Dataset entries:
——————————
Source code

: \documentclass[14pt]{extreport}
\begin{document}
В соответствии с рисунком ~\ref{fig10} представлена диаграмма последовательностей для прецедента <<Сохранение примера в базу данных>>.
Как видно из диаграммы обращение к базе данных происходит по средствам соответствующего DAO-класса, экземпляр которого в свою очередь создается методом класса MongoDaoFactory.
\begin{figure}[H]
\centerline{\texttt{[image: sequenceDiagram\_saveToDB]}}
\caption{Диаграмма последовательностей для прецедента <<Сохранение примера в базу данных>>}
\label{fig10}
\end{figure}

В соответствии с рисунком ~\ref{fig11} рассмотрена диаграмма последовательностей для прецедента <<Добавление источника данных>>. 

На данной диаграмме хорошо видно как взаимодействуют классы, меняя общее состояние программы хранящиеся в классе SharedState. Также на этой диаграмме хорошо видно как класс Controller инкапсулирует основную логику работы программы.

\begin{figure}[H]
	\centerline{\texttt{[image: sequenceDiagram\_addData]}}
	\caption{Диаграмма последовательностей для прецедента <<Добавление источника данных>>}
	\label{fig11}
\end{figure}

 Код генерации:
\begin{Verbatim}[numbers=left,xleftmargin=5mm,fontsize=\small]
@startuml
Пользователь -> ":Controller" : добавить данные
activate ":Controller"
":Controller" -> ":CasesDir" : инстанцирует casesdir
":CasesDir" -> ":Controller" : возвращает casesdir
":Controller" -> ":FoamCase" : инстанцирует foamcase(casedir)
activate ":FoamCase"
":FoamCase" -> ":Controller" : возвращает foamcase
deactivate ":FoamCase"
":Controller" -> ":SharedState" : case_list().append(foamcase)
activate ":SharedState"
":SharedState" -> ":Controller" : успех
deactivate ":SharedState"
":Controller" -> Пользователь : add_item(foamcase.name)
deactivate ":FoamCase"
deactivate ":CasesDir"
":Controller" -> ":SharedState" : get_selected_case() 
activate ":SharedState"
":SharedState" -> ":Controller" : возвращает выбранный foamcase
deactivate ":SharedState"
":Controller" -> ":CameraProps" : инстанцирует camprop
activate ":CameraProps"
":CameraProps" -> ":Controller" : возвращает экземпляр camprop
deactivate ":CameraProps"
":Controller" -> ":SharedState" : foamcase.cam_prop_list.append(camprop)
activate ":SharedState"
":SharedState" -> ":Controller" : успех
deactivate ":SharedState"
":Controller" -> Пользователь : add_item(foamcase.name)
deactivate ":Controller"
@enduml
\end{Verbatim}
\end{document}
——————————
- [Task item]
Nothing may be omitted; retype every record exactly.

- [Final answer]
Source code

: \documentclass[14pt]{extreport}
\begin{document}
В соответствии с рисунком ~\ref{fig10} представлена диаграмма последовательностей для прецедента <<Сохранение примера в базу данных>>.
Как видно из диаграммы обращение к базе данных происходит по средствам соответствующего DAO-класса, экземпляр которого в свою очередь создается методом класса MongoDaoFactory.
\begin{figure}[H]
\centerline{\texttt{[image: sequenceDiagram\_saveToDB]}}
\caption{Диаграмма последовательностей для прецедента <<Сохранение примера в базу данных>>}
\label{fig10}
\end{figure}

В соответствии с рисунком ~\ref{fig11} рассмотрена диаграмма последовательностей для прецедента <<Добавление источника данных>>. 

На данной диаграмме хорошо видно как взаимодействуют классы, меняя общее состояние программы хранящиеся в классе SharedState. Также на этой диаграмме хорошо видно как класс Controller инкапсулирует основную логику работы программы.

\begin{figure}[H]
	\centerline{\texttt{[image: sequenceDiagram\_addData]}}
	\caption{Диаграмма последовательностей для прецедента <<Добавление источника данных>>}
	\label{fig11}
\end{figure}

 Код генерации:
\begin{Verbatim}[numbers=left,xleftmargin=5mm,fontsize=\small]
@startuml
Пользователь -> ":Controller" : добавить данные
activate ":Controller"
":Controller" -> ":CasesDir" : инстанцирует casesdir
":CasesDir" -> ":Controller" : возвращает casesdir
":Controller" -> ":FoamCase" : инстанцирует foamcase(casedir)
activate ":FoamCase"
":FoamCase" -> ":Controller" : возвращает foamcase
deactivate ":FoamCase"
":Controller" -> ":SharedState" : case_list().append(foamcase)
activate ":SharedState"
":SharedState" -> ":Controller" : успех
deactivate ":SharedState"
":Controller" -> Пользователь : add_item(foamcase.name)
deactivate ":FoamCase"
deactivate ":CasesDir"
":Controller" -> ":SharedState" : get_selected_case() 
activate ":SharedState"
":SharedState" -> ":Controller" : возвращает выбранный foamcase
deactivate ":SharedState"
":Controller" -> ":CameraProps" : инстанцирует camprop
activate ":CameraProps"
":CameraProps" -> ":Controller" : возвращает экземпляр camprop
deactivate ":CameraProps"
":Controller" -> ":SharedState" : foamcase.cam_prop_list.append(camprop)
activate ":SharedState"
":SharedState" -> ":Controller" : успех
deactivate ":SharedState"
":Controller" -> Пользователь : add_item(foamcase.name)
deactivate ":Controller"
@enduml
\end{Verbatim}
\end{document}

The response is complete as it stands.